Excerpted data below:

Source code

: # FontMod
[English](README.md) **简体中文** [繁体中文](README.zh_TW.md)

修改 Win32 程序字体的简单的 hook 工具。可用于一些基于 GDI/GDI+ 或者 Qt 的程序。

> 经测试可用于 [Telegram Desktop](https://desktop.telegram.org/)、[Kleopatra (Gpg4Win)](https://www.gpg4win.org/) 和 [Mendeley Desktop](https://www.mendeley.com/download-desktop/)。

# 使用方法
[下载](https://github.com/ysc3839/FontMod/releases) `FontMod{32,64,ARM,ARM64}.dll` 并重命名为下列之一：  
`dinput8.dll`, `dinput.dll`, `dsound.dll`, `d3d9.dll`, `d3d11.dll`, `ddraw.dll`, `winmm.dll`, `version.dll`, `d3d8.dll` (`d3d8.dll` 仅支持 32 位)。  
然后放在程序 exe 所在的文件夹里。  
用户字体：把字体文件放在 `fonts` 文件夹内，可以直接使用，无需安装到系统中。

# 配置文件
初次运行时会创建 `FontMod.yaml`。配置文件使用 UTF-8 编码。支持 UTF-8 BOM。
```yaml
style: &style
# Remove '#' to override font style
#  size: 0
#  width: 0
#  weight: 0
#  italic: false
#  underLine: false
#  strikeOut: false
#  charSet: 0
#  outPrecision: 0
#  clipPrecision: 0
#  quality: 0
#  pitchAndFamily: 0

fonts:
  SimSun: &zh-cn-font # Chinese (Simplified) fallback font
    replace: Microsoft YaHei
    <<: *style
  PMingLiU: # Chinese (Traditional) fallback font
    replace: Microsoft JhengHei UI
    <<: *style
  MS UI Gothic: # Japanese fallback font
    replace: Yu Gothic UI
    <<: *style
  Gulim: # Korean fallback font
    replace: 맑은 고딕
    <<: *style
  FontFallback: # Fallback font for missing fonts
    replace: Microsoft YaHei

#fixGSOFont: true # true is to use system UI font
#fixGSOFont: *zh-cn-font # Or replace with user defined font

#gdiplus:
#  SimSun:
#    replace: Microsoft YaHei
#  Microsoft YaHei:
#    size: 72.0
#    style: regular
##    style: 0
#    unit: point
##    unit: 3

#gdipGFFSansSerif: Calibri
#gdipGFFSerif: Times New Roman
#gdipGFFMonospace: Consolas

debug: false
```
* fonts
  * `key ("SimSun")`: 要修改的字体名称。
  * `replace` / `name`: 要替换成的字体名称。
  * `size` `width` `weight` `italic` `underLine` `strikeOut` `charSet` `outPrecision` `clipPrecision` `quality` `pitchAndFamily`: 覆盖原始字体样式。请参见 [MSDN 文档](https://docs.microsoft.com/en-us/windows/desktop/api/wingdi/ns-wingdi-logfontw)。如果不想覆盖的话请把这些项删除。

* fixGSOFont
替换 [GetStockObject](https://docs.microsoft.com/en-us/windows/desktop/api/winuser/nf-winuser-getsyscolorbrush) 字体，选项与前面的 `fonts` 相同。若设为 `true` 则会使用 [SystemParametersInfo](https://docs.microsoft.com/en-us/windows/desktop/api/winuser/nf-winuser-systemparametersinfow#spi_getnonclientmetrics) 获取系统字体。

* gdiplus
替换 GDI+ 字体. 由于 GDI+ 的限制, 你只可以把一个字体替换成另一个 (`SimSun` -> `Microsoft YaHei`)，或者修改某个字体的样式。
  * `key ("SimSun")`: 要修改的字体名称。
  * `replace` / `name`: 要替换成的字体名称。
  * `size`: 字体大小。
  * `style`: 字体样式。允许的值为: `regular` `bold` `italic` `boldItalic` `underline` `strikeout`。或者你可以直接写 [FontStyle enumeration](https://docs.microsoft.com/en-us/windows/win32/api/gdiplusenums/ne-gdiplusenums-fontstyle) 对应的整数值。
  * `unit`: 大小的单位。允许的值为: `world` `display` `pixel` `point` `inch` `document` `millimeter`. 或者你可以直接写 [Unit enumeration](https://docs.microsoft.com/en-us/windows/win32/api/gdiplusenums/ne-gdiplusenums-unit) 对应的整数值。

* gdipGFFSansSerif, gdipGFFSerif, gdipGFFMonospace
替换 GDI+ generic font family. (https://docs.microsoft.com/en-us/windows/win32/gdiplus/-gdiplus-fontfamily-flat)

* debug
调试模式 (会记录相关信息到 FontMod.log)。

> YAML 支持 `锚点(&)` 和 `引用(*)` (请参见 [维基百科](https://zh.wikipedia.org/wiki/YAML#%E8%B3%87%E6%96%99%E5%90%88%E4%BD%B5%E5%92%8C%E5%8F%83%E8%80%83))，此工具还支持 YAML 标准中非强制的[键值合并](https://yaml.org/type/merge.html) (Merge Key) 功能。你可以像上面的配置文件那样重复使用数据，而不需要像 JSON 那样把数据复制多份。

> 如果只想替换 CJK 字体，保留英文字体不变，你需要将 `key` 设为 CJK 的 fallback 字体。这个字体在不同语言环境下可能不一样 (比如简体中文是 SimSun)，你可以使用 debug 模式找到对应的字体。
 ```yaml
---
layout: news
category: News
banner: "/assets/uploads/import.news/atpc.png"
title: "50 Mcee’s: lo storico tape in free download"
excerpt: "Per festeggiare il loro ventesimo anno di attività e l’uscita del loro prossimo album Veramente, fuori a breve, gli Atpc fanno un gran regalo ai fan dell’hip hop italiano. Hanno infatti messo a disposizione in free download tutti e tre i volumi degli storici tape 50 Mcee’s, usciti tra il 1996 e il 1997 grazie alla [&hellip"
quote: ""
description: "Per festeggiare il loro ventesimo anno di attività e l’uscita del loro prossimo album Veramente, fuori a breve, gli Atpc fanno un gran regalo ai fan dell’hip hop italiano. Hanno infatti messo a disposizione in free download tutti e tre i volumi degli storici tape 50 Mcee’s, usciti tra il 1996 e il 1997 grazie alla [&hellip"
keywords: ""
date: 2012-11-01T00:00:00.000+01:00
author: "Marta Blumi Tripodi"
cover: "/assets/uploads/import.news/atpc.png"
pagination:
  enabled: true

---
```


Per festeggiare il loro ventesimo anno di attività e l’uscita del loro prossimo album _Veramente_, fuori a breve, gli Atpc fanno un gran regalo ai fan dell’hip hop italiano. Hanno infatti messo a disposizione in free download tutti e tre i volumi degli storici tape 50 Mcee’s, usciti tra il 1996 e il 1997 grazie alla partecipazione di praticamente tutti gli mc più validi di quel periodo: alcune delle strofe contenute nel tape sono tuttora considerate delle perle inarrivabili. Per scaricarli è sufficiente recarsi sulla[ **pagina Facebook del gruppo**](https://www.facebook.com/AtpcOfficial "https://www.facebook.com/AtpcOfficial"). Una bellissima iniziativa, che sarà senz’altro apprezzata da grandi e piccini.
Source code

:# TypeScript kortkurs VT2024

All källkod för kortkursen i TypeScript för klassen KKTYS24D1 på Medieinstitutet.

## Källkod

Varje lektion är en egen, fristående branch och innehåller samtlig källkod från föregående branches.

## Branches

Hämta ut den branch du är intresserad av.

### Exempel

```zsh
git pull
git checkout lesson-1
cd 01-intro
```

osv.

End of Excerpted data.

▶ **Activity**
Your job is to write out the data exactly as it stands.

▶ **Answer to this exercise**
Source code

: # FontMod
[English](README.md) **简体中文** [繁体中文](README.zh_TW.md)

修改 Win32 程序字体的简单的 hook 工具。可用于一些基于 GDI/GDI+ 或者 Qt 的程序。

> 经测试可用于 [Telegram Desktop](https://desktop.telegram.org/)、[Kleopatra (Gpg4Win)](https://www.gpg4win.org/) 和 [Mendeley Desktop](https://www.mendeley.com/download-desktop/)。

# 使用方法
[下载](https://github.com/ysc3839/FontMod/releases) `FontMod{32,64,ARM,ARM64}.dll` 并重命名为下列之一：  
`dinput8.dll`, `dinput.dll`, `dsound.dll`, `d3d9.dll`, `d3d11.dll`, `ddraw.dll`, `winmm.dll`, `version.dll`, `d3d8.dll` (`d3d8.dll` 仅支持 32 位)。  
然后放在程序 exe 所在的文件夹里。  
用户字体：把字体文件放在 `fonts` 文件夹内，可以直接使用，无需安装到系统中。

# 配置文件
初次运行时会创建 `FontMod.yaml`。配置文件使用 UTF-8 编码。支持 UTF-8 BOM。
```yaml
style: &style
# Remove '#' to override font style
#  size: 0
#  width: 0
#  weight: 0
#  italic: false
#  underLine: false
#  strikeOut: false
#  charSet: 0
#  outPrecision: 0
#  clipPrecision: 0
#  quality: 0
#  pitchAndFamily: 0

fonts:
  SimSun: &zh-cn-font # Chinese (Simplified) fallback font
    replace: Microsoft YaHei
    <<: *style
  PMingLiU: # Chinese (Traditional) fallback font
    replace: Microsoft JhengHei UI
    <<: *style
  MS UI Gothic: # Japanese fallback font
    replace: Yu Gothic UI
    <<: *style
  Gulim: # Korean fallback font
    replace: 맑은 고딕
    <<: *style
  FontFallback: # Fallback font for missing fonts
    replace: Microsoft YaHei

#fixGSOFont: true # true is to use system UI font
#fixGSOFont: *zh-cn-font # Or replace with user defined font

#gdiplus:
#  SimSun:
#    replace: Microsoft YaHei
#  Microsoft YaHei:
#    size: 72.0
#    style: regular
##    style: 0
#    unit: point
##    unit: 3

#gdipGFFSansSerif: Calibri
#gdipGFFSerif: Times New Roman
#gdipGFFMonospace: Consolas

debug: false
```
* fonts
  * `key ("SimSun")`: 要修改的字体名称。
  * `replace` / `name`: 要替换成的字体名称。
  * `size` `width` `weight` `italic` `underLine` `strikeOut` `charSet` `outPrecision` `clipPrecision` `quality` `pitchAndFamily`: 覆盖原始字体样式。请参见 [MSDN 文档](https://docs.microsoft.com/en-us/windows/desktop/api/wingdi/ns-wingdi-logfontw)。如果不想覆盖的话请把这些项删除。

* fixGSOFont
替换 [GetStockObject](https://docs.microsoft.com/en-us/windows/desktop/api/winuser/nf-winuser-getsyscolorbrush) 字体，选项与前面的 `fonts` 相同。若设为 `true` 则会使用 [SystemParametersInfo](https://docs.microsoft.com/en-us/windows/desktop/api/winuser/nf-winuser-systemparametersinfow#spi_getnonclientmetrics) 获取系统字体。

* gdiplus
替换 GDI+ 字体. 由于 GDI+ 的限制, 你只可以把一个字体替换成另一个 (`SimSun` -> `Microsoft YaHei`)，或者修改某个字体的样式。
  * `key ("SimSun")`: 要修改的字体名称。
  * `replace` / `name`: 要替换成的字体名称。
  * `size`: 字体大小。
  * `style`: 字体样式。允许的值为: `regular` `bold` `italic` `boldItalic` `underline` `strikeout`。或者你可以直接写 [FontStyle enumeration](https://docs.microsoft.com/en-us/windows/win32/api/gdiplusenums/ne-gdiplusenums-fontstyle) 对应的整数值。
  * `unit`: 大小的单位。允许的值为: `world` `display` `pixel` `point` `inch` `document` `millimeter`. 或者你可以直接写 [Unit enumeration](https://docs.microsoft.com/en-us/windows/win32/api/gdiplusenums/ne-gdiplusenums-unit) 对应的整数值。

* gdipGFFSansSerif, gdipGFFSerif, gdipGFFMonospace
替换 GDI+ generic font family. (https://docs.microsoft.com/en-us/windows/win32/gdiplus/-gdiplus-fontfamily-flat)

* debug
调试模式 (会记录相关信息到 FontMod.log)。

> YAML 支持 `锚点(&)` 和 `引用(*)` (请参见 [维基百科](https://zh.wikipedia.org/wiki/YAML#%E8%B3%87%E6%96%99%E5%90%88%E4%BD%B5%E5%92%8C%E5%8F%83%E8%80%83))，此工具还支持 YAML 标准中非强制的[键值合并](https://yaml.org/type/merge.html) (Merge Key) 功能。你可以像上面的配置文件那样重复使用数据，而不需要像 JSON 那样把数据复制多份。

> 如果只想替换 CJK 字体，保留英文字体不变，你需要将 `key` 设为 CJK 的 fallback 字体。这个字体在不同语言环境下可能不一样 (比如简体中文是 SimSun)，你可以使用 debug 模式找到对应的字体。
 ```yaml
---
layout: news
category: News
banner: "/assets/uploads/import.news/atpc.png"
title: "50 Mcee’s: lo storico tape in free download"
excerpt: "Per festeggiare il loro ventesimo anno di attività e l’uscita del loro prossimo album Veramente, fuori a breve, gli Atpc fanno un gran regalo ai fan dell’hip hop italiano. Hanno infatti messo a disposizione in free download tutti e tre i volumi degli storici tape 50 Mcee’s, usciti tra il 1996 e il 1997 grazie alla [&hellip"
quote: ""
description: "Per festeggiare il loro ventesimo anno di attività e l’uscita del loro prossimo album Veramente, fuori a breve, gli Atpc fanno un gran regalo ai fan dell’hip hop italiano. Hanno infatti messo a disposizione in free download tutti e tre i volumi degli storici tape 50 Mcee’s, usciti tra il 1996 e il 1997 grazie alla [&hellip"
keywords: ""
date: 2012-11-01T00:00:00.000+01:00
author: "Marta Blumi Tripodi"
cover: "/assets/uploads/import.news/atpc.png"
pagination:
  enabled: true

---
```


Per festeggiare il loro ventesimo anno di attività e l’uscita del loro prossimo album _Veramente_, fuori a breve, gli Atpc fanno un gran regalo ai fan dell’hip hop italiano. Hanno infatti messo a disposizione in free download tutti e tre i volumi degli storici tape 50 Mcee’s, usciti tra il 1996 e il 1997 grazie alla partecipazione di praticamente tutti gli mc più validi di quel periodo: alcune delle strofe contenute nel tape sono tuttora considerate delle perle inarrivabili. Per scaricarli è sufficiente recarsi sulla[ **pagina Facebook del gruppo**](https://www.facebook.com/AtpcOfficial "https://www.facebook.com/AtpcOfficial"). Una bellissima iniziativa, che sarà senz’altro apprezzata da grandi e piccini.
Source code

:# TypeScript kortkurs VT2024

All källkod för kortkursen i TypeScript för klassen KKTYS24D1 på Medieinstitutet.

## Källkod

Varje lektion är en egen, fristående branch och innehåller samtlig källkod från föregående branches.

## Branches

Hämta ut den branch du är intresserad av.

### Exempel

```zsh
git pull
git checkout lesson-1
cd 01-intro
```

osv.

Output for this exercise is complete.